Ce n’est pas la traduction exacte, mais c’est le sens. Depuis des mois, le président américain se vante d’être capable, par le coup de gueule, la menace, les cajoleries aussi, d’obtenir de bons accords pour rééquilibrer les échanges commerciaux entre les Etats-Unis et le reste du monde. 

Depuis hier, nous avons sous les yeux un exemple concret de cette méthode. Pékin a annoncé une baisse de 25 à 15 % des droits de douane sur ses importations de voitures. C’est ce que demandait, entre autres, Washington, qui négocie aussi d'expédier davantage de soja, par exemple, vers l'Empire du Milieu.
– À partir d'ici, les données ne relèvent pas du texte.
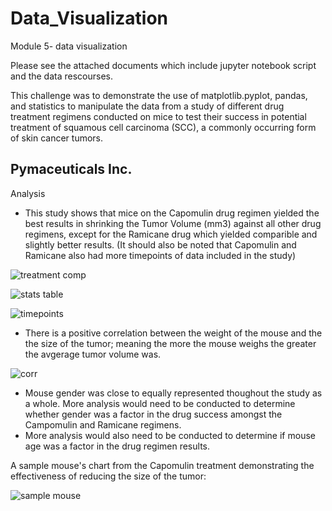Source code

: # Data_Visualization
Module 5- data visualization

Please see the attached documents which include jupyter notebook script and the data rescourses.

This challenge was to demonstrate the use of matplotlib.pyplot, pandas, and statistics to manipulate the data from a study of different drug treatment regimens conducted on mice to test their success in potential treatment of squamous cell carcinoma (SCC), a commonly occurring form of skin cancer tumors. 

## Pymaceuticals Inc.
Analysis

- This study shows that mice on the Capomulin drug regimen yielded the best results in shrinking the Tumor Volume (mm3) against all other drug regimens, except for the Ramicane drug which yielded comparible and slightly better results. (It should also be noted that Capomulin and Ramicane also had more timepoints of data included in the study)

![treatment comp](https://user-images.githubusercontent.com/120147552/215554556-7fbb3b94-35da-4bfd-85fd-3fad055fe8ac.png)

![stats table](https://user-images.githubusercontent.com/120147552/215552677-0d0c8171-b354-4346-9a4a-4e18a1e012b4.png)

![timepoints](https://user-images.githubusercontent.com/120147552/215553016-f16893d7-3bcd-4159-b285-e6bae4d441e5.png)

- There is a positive correlation between the weight of the mouse and the the size of the tumor; meaning the more the mouse weighs the greater the avgerage tumor volume was.

![corr](https://user-images.githubusercontent.com/120147552/215553248-b5085244-5cd6-4085-8ad5-4e5e1d09d014.png)

- Mouse gender was close to equally represented thoughout the study as a whole. More analysis would need to be conducted to determine whether gender was a factor in the drug success amongst the Campomulin and Ramicane regimens.
- More analysis would also need to be conducted to determine if mouse age was a factor in the drug regimen results.



A sample mouse's chart from the Capomulin treatment demonstrating the effectiveness of reducing the size of the tumor:

![sample mouse](https://user-images.githubusercontent.com/120147552/215553843-744a46fa-c2a3-4993-b4a2-ed2a90bf1f79.png)
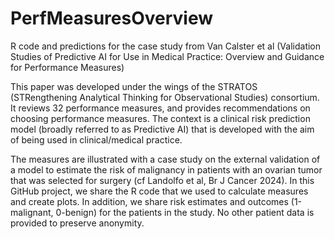 # PerfMeasuresOverview
R code and predictions for the case study from Van Calster et al (Validation Studies of Predictive AI for Use in Medical Practice:  Overview and Guidance for Performance Measures)

This paper was developed under the wings of the STRATOS (STRengthening Analytical Thinking for Observational Studies) consortium. It reviews 32 performance measures, and provides recommendations on choosing performance measures.
The context is a clinical risk prediction model (broadly referred to as Predictive AI) that is developed with the aim of being used in clinical/medical practice.

The measures are illustrated with a case study on the external validation of a model to estimate the risk of malignancy in patients with an ovarian tumor that was selected for surgery (cf Landolfo et al, Br J Cancer 2024).
In this GitHub project, we share the R code that we used to calculate measures and create plots. In addition, we share risk estimates and outcomes (1-malignant, 0-benign) for the patients in the study. No other patient data is provided to preserve anonymity.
En échange, les Etats-Unis lèvent des sanctions qui visaient les produits chinois et vont autoriser à nouveau leurs entreprises à vendre des logiciels à au gros équipementier chinois ZTE qui sans cela fait faillite. 

Un bon deal, alors ? Pas tout à fait. Quand on regarde les choses, ce sont les constructeurs de voitures de luxe qui vont profiter du geste commercial, et ils sont, ces constructeurs, … surtout allemand, BMW et Mercedes, qui fabriquent ces objets du désir en Allemagne ou aux Etats-Unis, et Japonais avec Toyota. Donc, en définitive la mesure n’est pas très intéressante pour les Etats-Unis, même si elle fait son effet. 
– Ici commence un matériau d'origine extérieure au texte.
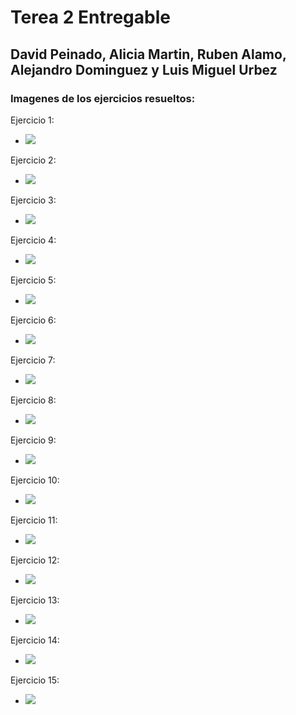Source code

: # Terea 2 Entregable
## David Peinado, Alicia Martin, Ruben Alamo, Alejandro Dominguez y Luis Miguel Urbez

### Imagenes de los ejercicios resueltos:

Ejercicio 1: 
  * <img src="https://www.plantuml.com/plantuml/svg/LOz1YeCm58RtEKNm00CPcQMWEEvcNFG6ZoJOo3CfBycYbO87QHSzIs_YIPfABNKPydtVpojz00fnG2OHlETIr8PaH3Uosg4ZNl2irHsvZFqQ608vNWXsVj4aTbg6-yrsY_7dR6T2L4dAMMNbFXA7z13lrZnTMY2mFSpJDMNMrUywWY9GsuZu-laqgrF4HUEhfqM3vk3rkC4688FedcZJQ_uFn-KhJtkbjYeT-m00"/>

Ejercicio 2: 
 * <img src="https://www.plantuml.com/plantuml/svg/XO_DIiKm48NtynJp0hx0NSWL1GjINRXmFMrcCMMIaVo0K7ntQreJf8BBStA-BymrPOgvU8MNQU4vusCHLOxULeHdyrFaNi7TEwkAiuHl4boo2A_yOJZK7Np-E9ueythGDPp1rc2WMRnmo8QZgEDiORUEPU7OfGz2WPgrfhFsJ_AUebfgw1x_OzlHU7DRRy3BHYRQ0AYVV_TjTC515e9T_Ui5wvD1XuvHrrqvkEBr2m00"/>
 
Ejercicio 3:
 * <img src="https://www.plantuml.com/plantuml/svg/dPF1RXCn48Rl-nIZFT53959KRg2MKBYaA6eHzp_s41bvPyBOxWMG-WvSuH4uy0nvapu9k2njTWkXT0yho_EDvzV_suSfmtBfOjCG4Udo7RjCBuCw5Q-p0czA7nhQ-bw7NABI4shd-4sY7I179QjT4Qm2yqhFGM-2k33YPZ-XwS73HvFfmVJnS0ex2GxraCtdo3fiF2lBIRuXqjlI8O-O4sIsW4YUAUbQBNDbJ-3PK3SHqOrwZbE6rrfqAedj72werBPJNfK8ky4_zQknQJZbTQowxk_QaQY4Jkb11Ac5LH14ubHbtJ9qxzwE4YA5LK6azuLfQzHEgnT1NAmUfT2j8uyqrYtGvSMNFf7BYwzx_vcAw0hnhgayAoow8vDvMS6cL_zH7g-qMzglqILnFJpINCkvyN3sB1GFNxa5RFCj3QiBX5HhBmpY0jhc7rBsxofbOV3w5oNLB0l-pqgEqngRxzZsv7hPF-V9f69a_Jtrt59_Ps-J7vzIUyR4uWfBDX1Bsxjw3VVDE-dzfcaEMNpfuWy0"/>

Ejercicio 4:
 * <img src="https://www.plantuml.com/plantuml/svg/NP11JiD034NtEOKFm88KKSe2gMee5H9K24xWJjnWD1b7CvCLGkf1OD4Ze1uXD-b969T4jEp-oEzz9vw6Y3wsjSrazKOcGe6HIe_sbbxGHSPAvYMlsR2yPqkfLvxW1lQRpu63ac0WDHTIDn8YMTnllhAYjL6IaEXkPzb8zj1MWFwt8tcW8lmpps01c6XEQHuQxBxXq7P7vXM1dNuD674X-jOOxdOkzUNdLvSziMOtZE5ldezWr0EDvvey9WXSGAWy7b6Jqps1gXPSYK0HcruvsPkFUqDHQ1NLvNZKUg7_XolFLaC-oY7lbPACnG6StHTQEBaUPuyOoJFQz5vuTC1Hidc835RF-InrjtN0HjAfkbqyX1bwyABfoQfD4FIn936ssmOz_aSs9LUsjVq1"/>

Ejercicio 5:
 * <img src="https://www.plantuml.com/plantuml/svg/NOxHoSCm38JVFOLcoFyF40XTe1kejaWTPAaeraCRkdjDcfGGFGZkfE-uVgverGi7lKqKAmpPehCk0Tf4PJKG6arNdJ8MggRm1x64TzYXQrieuuzZbJ5NJ_3V_bO79TxT4BhDsAFHK2OyH0sEoJ2TWquSlfmFq8NpOwObRCU2bfarq4HGyAdsxRjAaYQxhNxeIP8N_W00"/>

Ejercicio 6:
 * <img src="https://www.plantuml.com/plantuml/svg/JSzB2i8m40RWVKunDsXjVA_QZOzDANY2CHara8TCMX75kvi45yxo_pz-c3QEoEFah50MOuI1E0QFy1QGhW_kp0HRwEm3EPHiOEE8eRkJjKQ7LEwHbS7S5N2Yw-HJyIVoBBr-xJCdXx9SaXsf6u8cw54PPyYF6JIogcNLrBKig9ySSSZgg9Cm5wEI3ZvjmwoHyyLojTuKASH7jEHr-kaB"/>

Ejercicio 7:
 * <img src="https://www.plantuml.com/plantuml/svg/dP312i8m38RlVOg-mZpkD447NaI6Bv2r4GjREvfC4Dcx6xkokOCNUsdpVU5lI4KCaSU-KwO38ds9uOc6mqjfEUVGjn4NM6gVG95aZUOE-kITSM9kd-fRrCvdkbEJol5xm-xXBDXD_aB__I3HmnX1EWNQ_9gx6wGXU8AsmrB7jPZjaHYin6Ew2pNbIHiqOwJj7ZBRJdbrGrWDI_KhM5NehQpw3G00"/>

Ejercicio 8:
 * <img src="https://www.plantuml.com/plantuml/svg/SoWkIImg2VNruKhDAyrL2Caio7TCBYbDJCxCpwlcKW22uFoybDHy1J3RjI8viGmi1-47fwQNPkPcfkQLv7FLSYNd91ONAo1fTqjDpaXKyCpB17Aj53B1j25Kr2qppqeXBJFFa0jafnN46f0f3gbvAK3t0000"/>

Ejercicio 9:
 * <img src="https://www.plantuml.com/plantuml/svg/TL2zJiCm4DxlARmnXOgrKqlQiGZHYlrgNuEbio-opwYYujr9d18A4fw-d_lknwkicBG4XhitrJul5ukUCOxAlPMmi8mvDyvZbp10PQOjw99SGBqMbgKvq5a5sYHHM3gFW-8fz087ij7RWJyOYYMOAuTzEJP_lVoZmGwLaaSsZaoMNfBINFVjmRgef57MEdwR5PsC2IinKtf7woNEiSbkDjIqDpPy0jnkPYvWXhUs1HCnLY9CKa6FMOahF2NALeRqhvMkQVOKFsJA7XDM4D3H5TO1Z45czYGTScqs_yFjDljJ2QXJ-REFbXWTchqFFLCLMs76RiAln9XSILZx_Nlu1RPdIqnH2HuBHO4NwWfZWXsom8QofkBTU2AiABeI-0i0"/>

Ejercicio 10:
 * <img src="https://www.plantuml.com/plantuml/svg/dO_D2i8m48JlUOgbHw65UkofWXQyY1HV84rM3AH9oOyWuhkRjcbh3tgmb-ryisncIkkeSRwLX319hOMpqGzaJZy9XE-asyRW30jG0yW7iq9set1KWedWN7lrQLH2HRebBqAc6v3a2QHf65csIM37dBWBJdaCi81LWfd-7Q6dUszes0oGnxznkqRRQMLf8x40iuZHFLX7UJYFmyn_bAcHUMFrL2NALP78rZKkejEBuuBwzdA9YljMlW40"/>

Ejercicio 11:
 * <img src="https://www.plantuml.com/plantuml/svg/bPDDRjH048NtFaN96mZIPEAWi1W1IXW2cmcC0c9VqrsOGkqkqpzPW91o1xPm01Oi44VmJN8IfZGnjfX4odXXI_NUwzVzsJwE2KFAZIlkVKYfZRFfj7NeTR9lf9dAwYEPDB6CTS2cA60pW7b66mI-571zlUMKdS0JA1S8BrcCU8lbF_aa9mcWAed7O0MU8xnZRtZacQyDrT71mqbrL3qQLYRZsQ26ks-EP0YyoQj96jJuFZUOHleP9WgC3Yn1b5P28lMTeQM0EaI7pSX_6XDQKS68ZnGkqB1uZPnJdHs6ZVMhtdiGvztFrka6TaTnuiLp8t3V8KZWcZqweAZzMvJsTiO4w83hZ0u-PO9HnQtybkiYfm0YDwsZ__Qb8uIho-_NcAykV-pjWDfBZUukg9zbyd83w6gHQmmZpA-aMOLDIuwaQpbOIBu8DDJCELkqe8V3qFsAWx94ZZf_4T0RnhBORZoyI-Coe9KR2lNeWUrsuMbiiVkD_GdrqVzDPGMl-vSqcK1viB__0ERICfR3TpQ3nq0HZ8x1qYY_2PIWqGhoYWqQxlxuicStWwSG2PmOTFmPWRocXwNNmSDRdKLnJDxcnlq5"/>

Ejercicio 12: 
 * <img src="https://www.plantuml.com/plantuml/svg/NOqnRiCm301tleB8KY20xMRjbALZf-O3Z4J40aJ9e2YWHP37z0rvWZ_MraqZ8zpk3YJtnKYjIeIdqMmgByCmHKg_fdTP1XUfbCu7EYa9m8BuMaohiwfq1lmPDrzzE6Kyy8VbnNWoSc6-9Zm4bkbF2XbheCW5Tts_HUHK1Tzk5Yu0xJ1kdlj-XoiXf2vlC7VTqhRuNe_TUW4RBEy0yU45dW5lCmNsIdSKyhn6DeftSgppbmJN-bYvvDPpScEBaRo665i_acgZp__L2-mv-Ihn6m00"/>

Ejercicio 13:
 * <img src="https://www.plantuml.com/plantuml/svg/SoWkIImgAStDuKhEIImkLWZ8pybCpy_Bhww52PJcbUGhL7Cf0465bOAXWj_XNRcfHVaAO95A916mG2qNp0G59KCbXNnTNGKbOpqzFQqu9QXHLa0xYbDJkHnIyrA0zW80"/>

Ejercicio 14:
 * <img src="https://www.plantuml.com/plantuml/svg/SoWkIImgAStDuU9ApaaiBbOeCGp8pybCpy_Bhww52XK0nKhpIlAhkIeKR1Lq3GsuAe4qa48eCCAYG1T5XJ6I2XG5CDCLT7NpaMnNi588o2zEJUK2AZ0YfC0OdmAupuom-Co4aCzC2VhC3BVFJ93SPOJDuQQ459ZXL-2GcfS2Z3m0"/>
 
 Ejercicio 15:
  * <img src="https://www.plantuml.com/plantuml/svg/VP1FQmCX4CNlyoaU7WjAtIMNfIqvz5pw2GgobM3HjVW74aA-UoMDMrCIlGmZl_VUp6nZKY5bPocPP3N0NetQ1UKKz9SEivcDXzmmcgsA4U_UcfrVF8wd-fENL5f2UVi94c_PwU3F_Q7fJxHgcHJYWS5p3ZOAyS4k9XDUIa3K6dGnJxAArhpl9C_qaVPu1fUFT2Yrb3zWk07mAs9iY2kWkeDptwHZmjFlQ4JLlukCVUGVCTmWwWM6vWBh_9kx6zODEivLtiakRwkNp-pi3m00"/>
Cela ne veut pas dire que la fermeté ne mène à rien et n’est pas nécessaire,  mais les effets de manche sont à prendre avec des pincettes.

La Chine ne s’en tire pas trop mal

Un début de compromis a été conclu entre Pékin et Washington, et la presse américaine estime que c’est Pékin qui y gagne, sans doute parce que Trump a besoin de Pékin sur la Corée du Nord. Cette presse américaine étant hostile à Trump, elle n’est pas crédible -diront certains. 

En revanche, deux choses sont sûres. 

- Un : la décision sur l’Iran oblige le français Total à quitter le pays, et c’est le chinois partenaire dans un gros contrat sur les hydrocarbures qui va récupérer le marché. 

- Deux : Angela Merkel dont la Chine est le 1er partenaire commercial au monde part à Pékin demain pour faire un front anti-Trump et défendre le libre-échange. Pendant ce temps, les négociations entre l’Europe et les Etats-Unis, elles, semblent au point mort.